** Opening Data records block **

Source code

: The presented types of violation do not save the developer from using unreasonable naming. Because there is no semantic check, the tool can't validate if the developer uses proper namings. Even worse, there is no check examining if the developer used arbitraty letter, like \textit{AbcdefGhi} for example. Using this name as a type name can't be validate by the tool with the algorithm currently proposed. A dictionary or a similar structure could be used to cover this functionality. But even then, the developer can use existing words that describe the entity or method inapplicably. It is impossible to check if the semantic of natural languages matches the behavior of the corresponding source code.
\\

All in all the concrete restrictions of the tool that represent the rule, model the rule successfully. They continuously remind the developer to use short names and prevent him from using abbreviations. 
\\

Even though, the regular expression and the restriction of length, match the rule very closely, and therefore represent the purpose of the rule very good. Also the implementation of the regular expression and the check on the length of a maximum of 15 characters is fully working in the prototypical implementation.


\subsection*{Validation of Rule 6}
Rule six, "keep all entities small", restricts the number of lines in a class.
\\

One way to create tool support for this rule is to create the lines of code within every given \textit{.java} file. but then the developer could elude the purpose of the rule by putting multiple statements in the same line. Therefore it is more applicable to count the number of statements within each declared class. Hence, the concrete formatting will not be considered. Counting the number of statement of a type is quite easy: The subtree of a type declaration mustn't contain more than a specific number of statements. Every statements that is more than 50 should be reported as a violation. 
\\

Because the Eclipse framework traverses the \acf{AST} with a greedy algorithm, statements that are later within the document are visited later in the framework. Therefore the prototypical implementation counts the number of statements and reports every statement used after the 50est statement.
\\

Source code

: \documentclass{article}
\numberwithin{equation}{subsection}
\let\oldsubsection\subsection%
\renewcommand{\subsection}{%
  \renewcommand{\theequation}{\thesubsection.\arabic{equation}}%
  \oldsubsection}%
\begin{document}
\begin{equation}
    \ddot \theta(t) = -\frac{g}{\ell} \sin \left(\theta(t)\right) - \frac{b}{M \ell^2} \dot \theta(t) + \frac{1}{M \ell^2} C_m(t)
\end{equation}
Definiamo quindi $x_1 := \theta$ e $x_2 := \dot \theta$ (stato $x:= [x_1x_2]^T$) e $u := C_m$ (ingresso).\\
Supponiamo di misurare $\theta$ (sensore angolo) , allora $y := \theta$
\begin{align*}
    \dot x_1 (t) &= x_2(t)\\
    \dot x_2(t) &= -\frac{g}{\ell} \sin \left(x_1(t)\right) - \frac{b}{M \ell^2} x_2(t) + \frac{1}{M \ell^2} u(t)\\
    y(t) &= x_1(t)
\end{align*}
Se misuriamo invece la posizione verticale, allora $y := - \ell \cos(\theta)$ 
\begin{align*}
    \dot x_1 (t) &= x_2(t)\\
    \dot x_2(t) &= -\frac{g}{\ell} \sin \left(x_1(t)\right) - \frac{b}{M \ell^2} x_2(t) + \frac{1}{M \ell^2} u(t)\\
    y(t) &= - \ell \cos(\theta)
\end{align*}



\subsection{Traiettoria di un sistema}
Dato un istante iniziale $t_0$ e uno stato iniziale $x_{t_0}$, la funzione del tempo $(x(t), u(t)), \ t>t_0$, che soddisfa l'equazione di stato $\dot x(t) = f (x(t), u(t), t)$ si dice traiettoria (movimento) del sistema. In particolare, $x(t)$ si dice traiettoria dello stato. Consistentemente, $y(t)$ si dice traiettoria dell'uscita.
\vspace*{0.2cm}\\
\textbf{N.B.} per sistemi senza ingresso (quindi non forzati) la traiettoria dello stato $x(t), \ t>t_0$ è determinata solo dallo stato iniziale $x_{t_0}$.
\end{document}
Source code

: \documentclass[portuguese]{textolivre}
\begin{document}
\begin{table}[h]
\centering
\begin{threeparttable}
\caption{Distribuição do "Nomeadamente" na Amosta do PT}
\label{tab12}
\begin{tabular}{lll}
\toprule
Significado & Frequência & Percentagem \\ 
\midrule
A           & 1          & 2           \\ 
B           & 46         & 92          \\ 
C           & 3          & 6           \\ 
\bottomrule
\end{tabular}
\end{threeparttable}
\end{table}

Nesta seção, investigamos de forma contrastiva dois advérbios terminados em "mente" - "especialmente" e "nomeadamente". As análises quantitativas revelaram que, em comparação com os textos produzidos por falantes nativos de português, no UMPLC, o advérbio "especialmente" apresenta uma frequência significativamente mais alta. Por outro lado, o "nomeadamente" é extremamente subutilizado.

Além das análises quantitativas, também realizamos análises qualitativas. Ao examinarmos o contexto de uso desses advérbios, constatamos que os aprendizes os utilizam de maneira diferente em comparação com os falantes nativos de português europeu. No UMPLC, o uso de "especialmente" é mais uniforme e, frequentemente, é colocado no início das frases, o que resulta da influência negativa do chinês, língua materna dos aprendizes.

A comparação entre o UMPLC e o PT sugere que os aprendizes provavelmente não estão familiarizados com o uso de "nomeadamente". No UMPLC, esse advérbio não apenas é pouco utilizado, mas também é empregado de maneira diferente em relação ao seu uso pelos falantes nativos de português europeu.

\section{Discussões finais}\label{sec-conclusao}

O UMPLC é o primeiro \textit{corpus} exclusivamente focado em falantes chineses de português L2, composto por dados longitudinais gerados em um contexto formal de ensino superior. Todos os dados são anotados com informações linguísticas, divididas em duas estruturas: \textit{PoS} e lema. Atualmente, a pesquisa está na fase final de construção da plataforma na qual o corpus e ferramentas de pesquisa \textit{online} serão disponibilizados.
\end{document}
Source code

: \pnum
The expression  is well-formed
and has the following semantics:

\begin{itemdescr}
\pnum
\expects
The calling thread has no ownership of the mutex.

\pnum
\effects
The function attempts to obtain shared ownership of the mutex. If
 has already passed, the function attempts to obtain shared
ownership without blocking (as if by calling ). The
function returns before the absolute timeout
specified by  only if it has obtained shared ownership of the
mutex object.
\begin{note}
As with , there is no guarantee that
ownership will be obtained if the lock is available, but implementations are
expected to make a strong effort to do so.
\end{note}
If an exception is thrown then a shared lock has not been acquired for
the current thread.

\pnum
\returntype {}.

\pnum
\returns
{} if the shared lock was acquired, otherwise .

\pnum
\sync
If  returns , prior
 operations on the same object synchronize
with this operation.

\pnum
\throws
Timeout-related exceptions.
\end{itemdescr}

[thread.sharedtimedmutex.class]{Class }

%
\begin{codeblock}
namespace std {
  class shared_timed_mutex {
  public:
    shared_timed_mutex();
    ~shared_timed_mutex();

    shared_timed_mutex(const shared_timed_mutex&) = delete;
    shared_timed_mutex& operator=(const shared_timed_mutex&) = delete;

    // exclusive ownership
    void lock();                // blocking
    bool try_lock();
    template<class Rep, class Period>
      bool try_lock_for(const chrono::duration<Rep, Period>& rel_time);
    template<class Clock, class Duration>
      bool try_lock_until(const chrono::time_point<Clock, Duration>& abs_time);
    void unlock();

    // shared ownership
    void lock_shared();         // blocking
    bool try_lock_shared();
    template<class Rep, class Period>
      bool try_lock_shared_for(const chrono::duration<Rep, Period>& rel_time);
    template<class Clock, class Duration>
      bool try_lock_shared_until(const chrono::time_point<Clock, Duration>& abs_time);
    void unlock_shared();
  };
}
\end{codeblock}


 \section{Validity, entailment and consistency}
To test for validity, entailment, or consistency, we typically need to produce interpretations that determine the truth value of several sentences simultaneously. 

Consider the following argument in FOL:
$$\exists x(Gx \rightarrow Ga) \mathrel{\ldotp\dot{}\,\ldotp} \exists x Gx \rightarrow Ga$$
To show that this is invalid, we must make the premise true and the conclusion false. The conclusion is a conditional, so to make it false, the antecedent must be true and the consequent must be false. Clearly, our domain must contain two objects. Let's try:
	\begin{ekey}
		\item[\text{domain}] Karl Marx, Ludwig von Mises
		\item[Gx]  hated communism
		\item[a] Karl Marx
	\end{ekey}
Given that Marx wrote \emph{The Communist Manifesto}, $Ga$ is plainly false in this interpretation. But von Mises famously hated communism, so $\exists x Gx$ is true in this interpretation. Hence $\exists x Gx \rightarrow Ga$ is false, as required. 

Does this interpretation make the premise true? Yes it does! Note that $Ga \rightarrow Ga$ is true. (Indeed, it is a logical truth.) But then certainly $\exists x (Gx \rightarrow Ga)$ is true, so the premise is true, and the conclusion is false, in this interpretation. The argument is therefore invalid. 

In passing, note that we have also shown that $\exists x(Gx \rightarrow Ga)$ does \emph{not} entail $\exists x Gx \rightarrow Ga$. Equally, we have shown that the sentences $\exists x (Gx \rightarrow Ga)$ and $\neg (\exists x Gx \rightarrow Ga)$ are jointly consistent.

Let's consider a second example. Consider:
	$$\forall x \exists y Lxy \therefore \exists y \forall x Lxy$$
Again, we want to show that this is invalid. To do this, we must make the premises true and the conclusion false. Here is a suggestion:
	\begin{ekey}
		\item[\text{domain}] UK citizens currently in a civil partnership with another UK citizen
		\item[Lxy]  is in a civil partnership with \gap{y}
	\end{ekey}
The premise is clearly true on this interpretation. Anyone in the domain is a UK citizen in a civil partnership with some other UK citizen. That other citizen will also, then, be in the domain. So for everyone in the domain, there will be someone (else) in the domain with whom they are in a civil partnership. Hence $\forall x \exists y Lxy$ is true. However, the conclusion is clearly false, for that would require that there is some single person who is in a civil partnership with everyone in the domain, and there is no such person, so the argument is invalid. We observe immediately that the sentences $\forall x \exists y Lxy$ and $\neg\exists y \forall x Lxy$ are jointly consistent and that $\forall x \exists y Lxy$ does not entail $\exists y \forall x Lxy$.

** Closing Data records block **

[What the exercise asks]: Within the listing above, tally the lines where the word "ownership" occurs and write only the total.

[Result]: 7